Which Libby does. Her punch is a great success, people find things to talk about, dinner eventually gets served (a slight crisis here, but it is managed) and everybody stays until nearly 11 p.m. As Griever points out, for a Sunday night in New York that’s a successful party.

It’s also hopeful that one of the male guests stays to help with the dishes: not Griever, but Libby’s sky-diving teacher Norbert (Chris Mulkey). As far as plot goes, that’s it. Yet “Blue Window” doesn’t leave the viewer hungry for more story. In its 90 minutes, it supplies a beautifully observed picture of people in their 30s and 40s beginning to make out the pattern of their lives; and the acting is as appreciative of each character’s private self as is the writing.

We get to know everybody at the party, and not, I am happy to say, through soliloquies that the other characters aren’t supposed to hear. That would be too easy.
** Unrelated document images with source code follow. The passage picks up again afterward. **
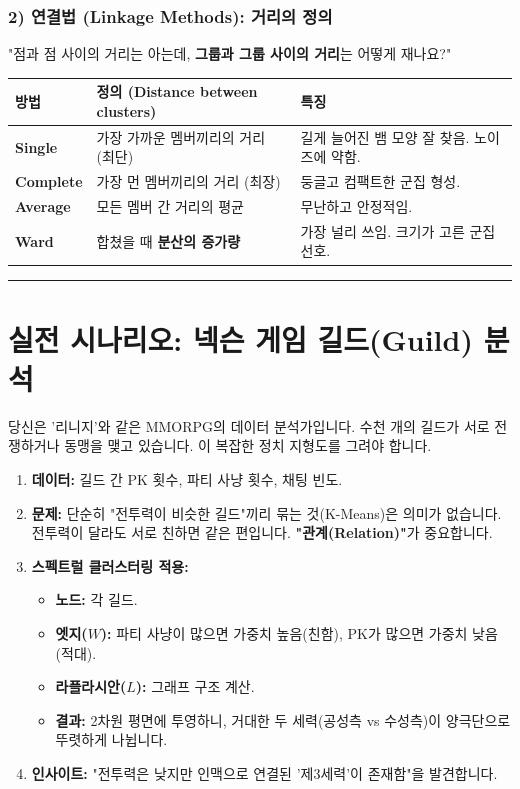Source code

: \documentclass[11pt,a4paper]{book}
\theoremstyle{definition}
\begin{document}
\subsubsection*{2) 연결법 (Linkage Methods): 거리의 정의}
"점과 점 사이의 거리는 아는데, \textbf{그룹과 그룹 사이의 거리}는 어떻게 재나요?"
\begin{table}[h]
\centering
\begin{tabular}{l|l|l}
\toprule
\textbf{방법} & \textbf{정의 (Distance between clusters)} & \textbf{특징} \\
\midrule
\textbf{Single} & 가장 가까운 멤버끼리의 거리 (최단) & 길게 늘어진 뱀 모양 잘 찾음. 노이즈에 약함. \\
\textbf{Complete} & 가장 먼 멤버끼리의 거리 (최장) & 둥글고 컴팩트한 군집 형성. \\
\textbf{Average} & 모든 멤버 간 거리의 평균 & 무난하고 안정적임. \\
\textbf{Ward} & 합쳤을 때 \textbf{분산의 증가량} & 가장 널리 쓰임. 크기가 고른 군집 선호. \\
\bottomrule
\end{tabular}
\end{table}

\vspace{0.5cm}\hrule\vspace{0.5cm}

\section{실전 시나리오: 넥슨 게임 길드(Guild) 분석}

\begin{storybox}[title={Scenario: 적대 길드와 동맹 길드 파악}]
당신은 '리니지'와 같은 MMORPG의 데이터 분석가입니다. 수천 개의 길드가 서로 전쟁하거나 동맹을 맺고 있습니다. 이 복잡한 정치 지형도를 그려야 합니다.
\end{storybox}

\begin{enumerate}
    \item \textbf{데이터:} 길드 간 PK 횟수, 파티 사냥 횟수, 채팅 빈도.
    \item \textbf{문제:} 단순히 "전투력이 비슷한 길드"끼리 묶는 것(K-Means)은 의미가 없습니다. 전투력이 달라도 서로 친하면 같은 편입니다. \textbf{"관계(Relation)"}가 중요합니다.
    \item \textbf{스펙트럴 클러스터링 적용:}
    \begin{itemize}
        \item \textbf{노드:} 각 길드.
        \item \textbf{엣지($W$):} 파티 사냥이 많으면 가중치 높음(친함), PK가 많으면 가중치 낮음(적대).
        \item \textbf{라플라시안($L$):} 그래프 구조 계산.
        \item \textbf{결과:} 2차원 평면에 투영하니, 거대한 두 세력(공성측 vs 수성측)이 양극단으로 뚜렷하게 나뉩니다.
    \end{itemize}
    \item \textbf{인사이트:} "전투력은 낮지만 인맥으로 연결된 '제3세력'이 존재함"을 발견합니다.
\end{enumerate}
\end{document}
Rather, Lucas reveals his characters little by little, and often (the mark of a playwright who trusts actors) in silence.

For instance, there’s a marvelous sequence of private moments that lead up to the party, with each character supposedly alone in his apartment. Except that they’re really on the stage, facing us in company. So O’Hare as Griever makes stupid faces in the mirror while, a couple of feet away, Mulkey as Norbert works out. And, a few feet from him, Tuck Milligan as Tom, the composer, tries to work out the bridge of a new song on his guitar.

Again, this calls for trust that the audience will read Lucas’ intention. We do, enjoying both the device and the confidence placed in us. The device is employed again at the end, revealing how each of the guests responded to the party. By that time, too, we have learned why Libby needed to take up sky diving. “Blue Window” might have been just as satisfying without that revelation, which smacks a bit of the unveiling of the secret in an Ibsen-style play, but Lucas isn’t that much of an experimentalist.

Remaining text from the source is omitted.